Thousands of documents from Nazi war criminal Adolf Eichmann’s year in Austria just before World War II broke out have been discovered among files of the former East German secret police that ended up in Germany’s federal archives, a newsmagazine reported Saturday.
The files, confiscated from Eichmann’s Vienna office by the Soviets after the war and turned over to East Germany in 1955, are expected to add new fuel to the debate in Austria about compensating Holocaust victims, Der Spiegel magazine said.
Eichmann followed Adolf Hitler’s army into Austria in 1938 and immediately began an anti-Semitic campaign to force Jews out. While much is already known about his terror tactics, the files are expected to add details as well as possibly aid survivors and their heirs seeking the return of stolen property.
Unlike Germany, Austria has paid relatively little to Nazi victims in the way of compensation, claiming its 1938 annexation by Germany made it Hitler’s first victim.
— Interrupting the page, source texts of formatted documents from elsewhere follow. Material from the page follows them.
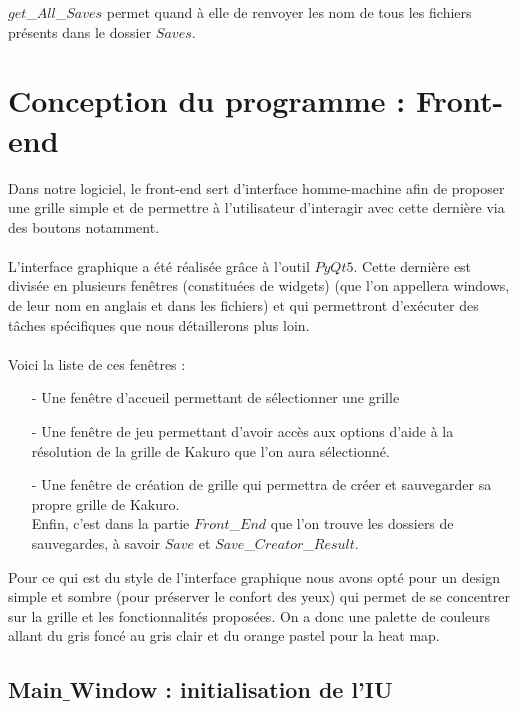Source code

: \documentclass[12pt]{article}
\begin{document}
$get$\_$All$\_$Saves$ permet quand à elle de renvoyer les nom de tous les fichiers présents dans le dossier $Saves$.







\newpage
\section{Conception du programme : Front-end}
Dans notre logiciel, le front-end sert d'interface homme-machine afin de proposer une grille simple et de permettre à l'utilisateur d'interagir avec cette dernière via des boutons notamment. \\ \\
L'interface graphique a été réalisée grâce à l'outil $PyQt5$. Cette dernière est divisée en plusieurs fenêtres (constituées de widgets) (que l'on appellera windows, de leur nom en anglais et dans les fichiers) et qui permettront d'exécuter des tâches spécifiques que nous détaillerons plus loin. \\ \\
Voici la liste de ces fenêtres : \\

\begin{enumerate}
\item[-] Une fenêtre d'accueil permettant de sélectionner une grille  \\
\item[-] Une fenêtre de jeu permettant d'avoir accès aux options d'aide à la résolution de la grille de Kakuro que l'on aura sélectionné. \\
\item[-] Une fenêtre de création de grille qui permettra de créer et sauvegarder sa propre grille de Kakuro. \\
Enfin, c'est dans la partie $Front$\_$End$ que l'on trouve les dossiers de sauvegardes, à savoir $Save$ et $Save$\_$Creator$\_$Result$. \\
\end{enumerate}

Pour ce qui est du style de l'interface graphique nous avons opté pour un design simple et sombre (pour préserver le confort des yeux) qui permet de se concentrer sur la grille et les fonctionnalités proposées. On a donc une palette de couleurs allant du gris foncé au gris clair et du orange pastel pour la heat map.
\newpage
\subsection{Main$\_$Window : initialisation de l'IU}
\end{document}
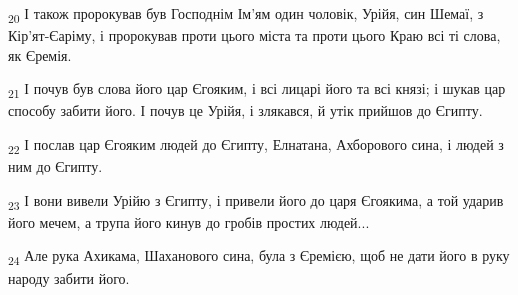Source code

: \begin{tcolorbox}
\textsubscript{20} І також пророкував був Господнім Ім'ям один чоловік, Урійя, син Шемаї, з Кір'ят-Єаріму, і пророкував проти цього міста та проти цього Краю всі ті слова, як Єремія.
\end{tcolorbox}
\begin{tcolorbox}
\textsubscript{21} І почув був слова його цар Єгояким, і всі лицарі його та всі князі; і шукав цар способу забити його. І почув це Урійя, і злякався, й утік прийшов до Єгипту.
\end{tcolorbox}
\begin{tcolorbox}
\textsubscript{22} І послав цар Єгояким людей до Єгипту, Елнатана, Ахборового сина, і людей з ним до Єгипту.
\end{tcolorbox}
\begin{tcolorbox}
\textsubscript{23} І вони вивели Урійю з Єгипту, і привели його до царя Єгоякима, а той ударив його мечем, а трупа його кинув до гробів простих людей...
\end{tcolorbox}
\begin{tcolorbox}
\textsubscript{24} Але рука Ахикама, Шаханового сина, була з Єремією, щоб не дати його в руку народу забити його.
\end{tcolorbox}

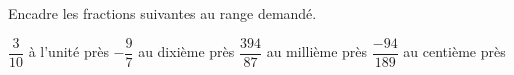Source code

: %
%
Encadre les fractions suivantes au range demandé.
  \begin{tasks}
    \task $\dfrac{3}{10}$ à l'unité près
    \task $- \dfrac{9}{7}$ au dixième près
    \task $\dfrac{394}{87}$ au millième près
    \task $\dfrac{- 94}{189}$ au centième près
  \end{tasks}
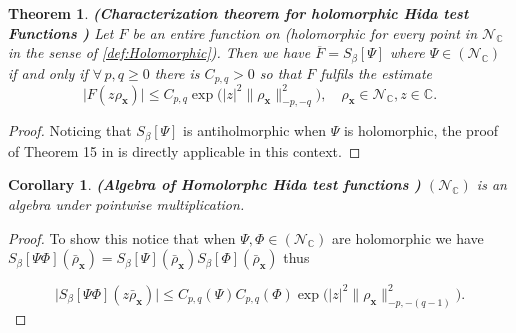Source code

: \documentclass{elsarticle}%
\newtheorem{theorem}{Theorem}[section]%
\newtheorem{corollary}[corollary]{Corollary}%
\begin{document}
\begin{theorem} \textbf{(Characterization theorem for holomorphic Hida test Functions \cite{kondratievGeneralizedFunctionals1996})}
    Let $F$ be an entire function on  (holomorphic for every  point in $\mathcal{N}_{\mathbb{C}}$ in the sense of  \autoref{def:Holomorphic}).  Then we have $\overline{F}=S_{\beta}[\Psi]$ where $\Psi\in (\mathcal{N}_\mathbb{C})$ if and only if $\forall\,p,q\geq 0$ there is $C_{p,q}>0$ so that  $F$ fulfils the estimate    \begin{equation*}
        \lvert F(z \rho_{\mathbf{x}})\rvert \leq C_{p,q} \exp\Big(\lvert z \rvert^2\lVert \rho_{\mathbf{x}}\rVert_{-p,-q}^2\Big),\quad \rho_{\mathbf{x}}\in\mathcal{N}_{\mathbb{C}}, z\in \mathbb{C}.
    \end{equation*}
\end{theorem}
\begin{proof} 
Noticing that $S_{\beta}[\Psi]$ is antiholmorphic when $\Psi$ is holomorphic, the proof of Theorem 15 in   \cite{kondratievGeneralizedFunctionals1996} is directly applicable in this context. 
\end{proof}
\begin{corollary}\textbf{(Algebra of Homolorphc Hida test functions )}
     $(\mathcal{N}_\mathbb{C})$ is an algebra under pointwise multiplication. 
\end{corollary}
\begin{proof}
    To show this notice that when $\Psi,\Phi\in (\mathcal{N}_\mathbb{C})$ are holomorphic we have $S_{\beta}[\Psi\Phi](\bar\rho_{\mathbf{x}})=S_{\beta}[\Psi](\bar\rho_{\mathbf{x}})S_{\beta}[\Phi](\bar\rho_{\mathbf{x}})$ thus 

\begin{equation*}
    \lvert S_{\beta}[\Psi\Phi](z\bar\rho_{\mathbf{x}})\rvert \leq   C_{p,q}(\Psi)  C_{p,q}(\Phi)\exp\Big(\lvert z \rvert^2\lVert \rho_{\mathbf{x}}\rVert_{-p,-(q-1)}^2\Big).
\end{equation*}
\end{proof}
\end{document}
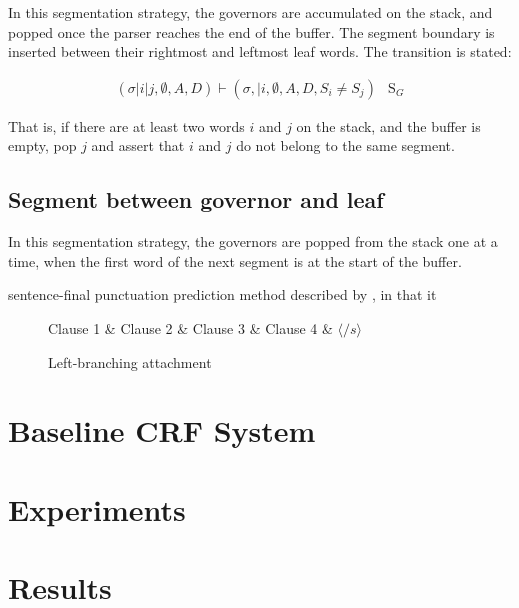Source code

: \documentclass[11pt,letterpaper]{article}
\begin{document}
In this segmentation strategy, the governors are accumulated on the stack, and
popped once the parser reaches the end of the buffer.  The segment boundary is
inserted between their rightmost and leftmost leaf words.
The transition is stated:

\begin{eqnarray}
    (\sigma | i | j, \emptyset , A, D) \vdash (\sigma, | i, \emptyset, A, D, S_i \ne S_j ) & \mathrm{S}_G
\end{eqnarray}

That is, if there are at least two words $i$ and $j$ on the stack, and the buffer
is empty, pop $j$ and assert that $i$ and $j$ do not belong to the same segment.

\subsection{Segment between governor and leaf}

In this segmentation strategy, the governors are popped from the stack one at
a time, when the first word of the next segment is at the start of the buffer.

sentence-final punctuation prediction method described by \citet{zhang:13},
in that it 


\begin{figure}
\begin{dependency}[theme=simple, segmented edge]
    \begin{deptext}[column sep=.075cm, row sep=.1ex]
    Clause 1 \& Clause 2 \& Clause 3 \& Clause 4 \& $\langle /s \rangle$ \\
    \end{deptext}
    \end{dependency}
    \caption{Left-branching attachment}
\end{figure}

\clearpage
\section{Baseline CRF System}

\section{Experiments}

\section{Results}
\end{document}
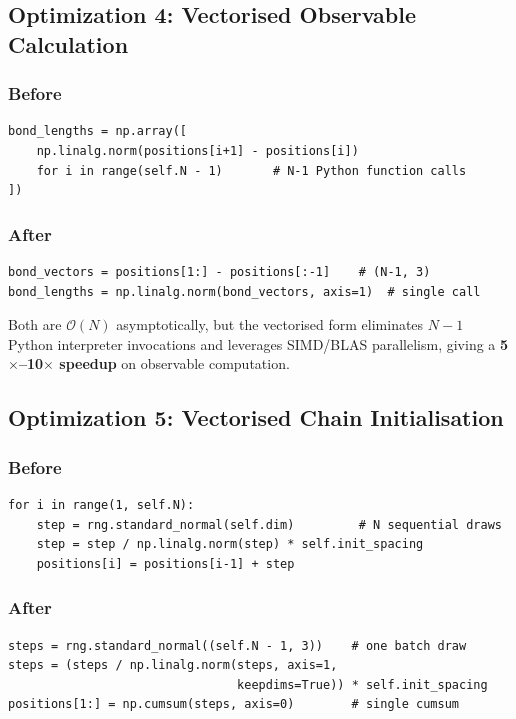 \documentclass[12pt,a4paper]{article}
\newcommand{\Obig}[1]{\mathcal{O}\!\left(#1\right)}
\begin{document}
\subsection{Optimization 4: Vectorised Observable Calculation}
\label{sec:vec-obs}

\subsubsection{Before}
\begin{lstlisting}[caption={Original Python loop for bond lengths.}]
bond_lengths = np.array([
    np.linalg.norm(positions[i+1] - positions[i])
    for i in range(self.N - 1)       # N-1 Python function calls
])
\end{lstlisting}

\subsubsection{After}
\begin{lstlisting}[caption={Vectorised bond lengths — single BLAS call.}]
bond_vectors = positions[1:] - positions[:-1]    # (N-1, 3)
bond_lengths = np.linalg.norm(bond_vectors, axis=1)  # single call
\end{lstlisting}

Both are $\Obig{N}$ asymptotically, but the vectorised form eliminates
$N-1$ Python interpreter invocations and leverages SIMD/BLAS parallelism,
giving a \textbf{5$\times$--10$\times$ speedup} on observable computation.

\subsection{Optimization 5: Vectorised Chain Initialisation}
\label{sec:vec-init}

\subsubsection{Before}
\begin{lstlisting}[caption={Original sequential random-walk init.}]
for i in range(1, self.N):
    step = rng.standard_normal(self.dim)         # N sequential draws
    step = step / np.linalg.norm(step) * self.init_spacing
    positions[i] = positions[i-1] + step
\end{lstlisting}

\subsubsection{After}
\begin{lstlisting}[caption={Vectorised random-walk init.}]
steps = rng.standard_normal((self.N - 1, 3))    # one batch draw
steps = (steps / np.linalg.norm(steps, axis=1,
                                keepdims=True)) * self.init_spacing
positions[1:] = np.cumsum(steps, axis=0)        # single cumsum
\end{lstlisting}
\end{document}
A commission set up by Austria’s new government to review restitution claims has already expressed interest in reviewing the newly found files, Der Spiegel said.
Berlin historian Joerg Rudolph--who discovered the files by chance, still packed in the East German secret police cartons in a branch office of the Federal Archive--estimated that it would take months to go through the 15,000 to 20,000 files. In addition to the papers from Eichmann’s Vienna office, other files relate to Gestapo persecution of Communists, Roman Catholics and other groups.
Eichmann, who returned to Berlin in 1939 to head the Gestapo’s Jewish office and oversee the Holocaust, was sentenced to death in Israel after the war and hanged in 1962. Israel released Eichmann’s prison memoir last month.